Plastic mismanagement in Africa! – The Point

A large part of this waste ends up legally or illegally in Africa. This article uses the available data on plastic waste to shed light on the situation in Africa. Particular attention is paid to imports of plastics and the recycling sector, as well as ways to combat improper dumping and to prevent/reduce marine pollution (microplastics).

The roles and responsibilities of actors and institutions in Africa will be discussed. It is urgent for the international community, in cooperation with the local plastic/textile industries, to establish an effective and well-structured collection system for plastic and textile waste. This will help maximize the collection rate and minimize landfills through recycling. It is also necessary to encourage both the plastic and textile industries to opt for product designs that use easily recyclable materials (eco-design), and this option is crucial.

Africa hardly creates any of its plastics and uses them sparingly for essentials, e.g., storing water. But, Africa has become a dumping ground for the Northern Hemisphere’s (i.e., Europe and the USA) plastic waste in the form of so-called “recycled” clothing and plastic feedstock.

Global plastic production, estimated at 390.7 million tonnes in 2021, has increased rapidly in recent decades and will reach 1800 million tonnes by 2050. Landfill disposal is also increasing, leading to the widespread dispersal of plastic parts into marine environments.The life cycle of plastics is estimated to be several hundreds of years. Since 2015, it has been reported that 12% of plastic waste has been incinerated, with 79% ending up in landfill or leaking into the environment. Single-use plastic packaging is the largest segment of plastics produced worldwide.

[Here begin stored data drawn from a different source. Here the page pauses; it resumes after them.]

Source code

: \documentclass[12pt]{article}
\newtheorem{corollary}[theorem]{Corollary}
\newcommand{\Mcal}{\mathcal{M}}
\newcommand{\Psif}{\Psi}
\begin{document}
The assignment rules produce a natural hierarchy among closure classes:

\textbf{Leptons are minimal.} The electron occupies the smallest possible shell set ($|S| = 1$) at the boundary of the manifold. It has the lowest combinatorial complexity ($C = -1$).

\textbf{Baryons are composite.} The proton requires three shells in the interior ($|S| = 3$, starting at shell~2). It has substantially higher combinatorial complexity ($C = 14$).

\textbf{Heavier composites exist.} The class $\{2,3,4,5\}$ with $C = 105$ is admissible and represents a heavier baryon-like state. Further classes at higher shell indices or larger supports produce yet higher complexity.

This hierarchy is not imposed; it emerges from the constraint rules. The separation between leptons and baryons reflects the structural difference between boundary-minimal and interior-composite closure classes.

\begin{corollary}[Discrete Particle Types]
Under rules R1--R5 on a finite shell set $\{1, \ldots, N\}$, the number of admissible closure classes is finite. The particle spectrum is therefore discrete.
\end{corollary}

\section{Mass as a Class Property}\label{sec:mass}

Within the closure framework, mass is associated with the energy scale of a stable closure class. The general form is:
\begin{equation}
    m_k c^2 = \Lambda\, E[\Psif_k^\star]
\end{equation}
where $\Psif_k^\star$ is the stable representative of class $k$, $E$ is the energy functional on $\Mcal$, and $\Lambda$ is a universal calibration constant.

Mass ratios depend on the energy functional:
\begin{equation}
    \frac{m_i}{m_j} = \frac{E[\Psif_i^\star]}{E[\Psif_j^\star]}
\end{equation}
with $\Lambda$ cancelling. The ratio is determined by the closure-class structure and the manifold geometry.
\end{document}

After Asia, the African continent is the place where the mismanagement of plastic waste is most widespread and visible. From data resulting from more than 10 years of research, 33 African countries imported about 126 million tonnes (Mt) of polymers in primary form and 46 Mt of plastic products between 1990 and 2017, which means all these countries imported around 172 million tonnes of plastic materials and polymers during this period, with an estimated value of USD 285 billion.

The import of unprocessed and/or processed plastics, finished products, or packaging made of plastics as well as plastic waste is constantly increasing. Adding to local production, mostly of single-use plastic packaging, the huge import of second-hand clothes (SHCs) with short lifespans in many African countries makes the situation worse. A sustainable solution must be found to this environmental problem.

Several sources and databases such as International Scientific Publications, reports from organizations, web pages, and policy documents were consulted to assess relevant information for this work. Over 300 articles were reviewed, using keywords such as “plastic production in Africa”, “Africa plastic import”, “second-hand clothes trade”, “second-hand clothes waste in Africa”, “plastic waste management in Africa”, “plastic recycling in Africa”, “plastic plants in the world”, “micro-fibres in African wastewater”, “microplastic in African aquatic environment”, etc.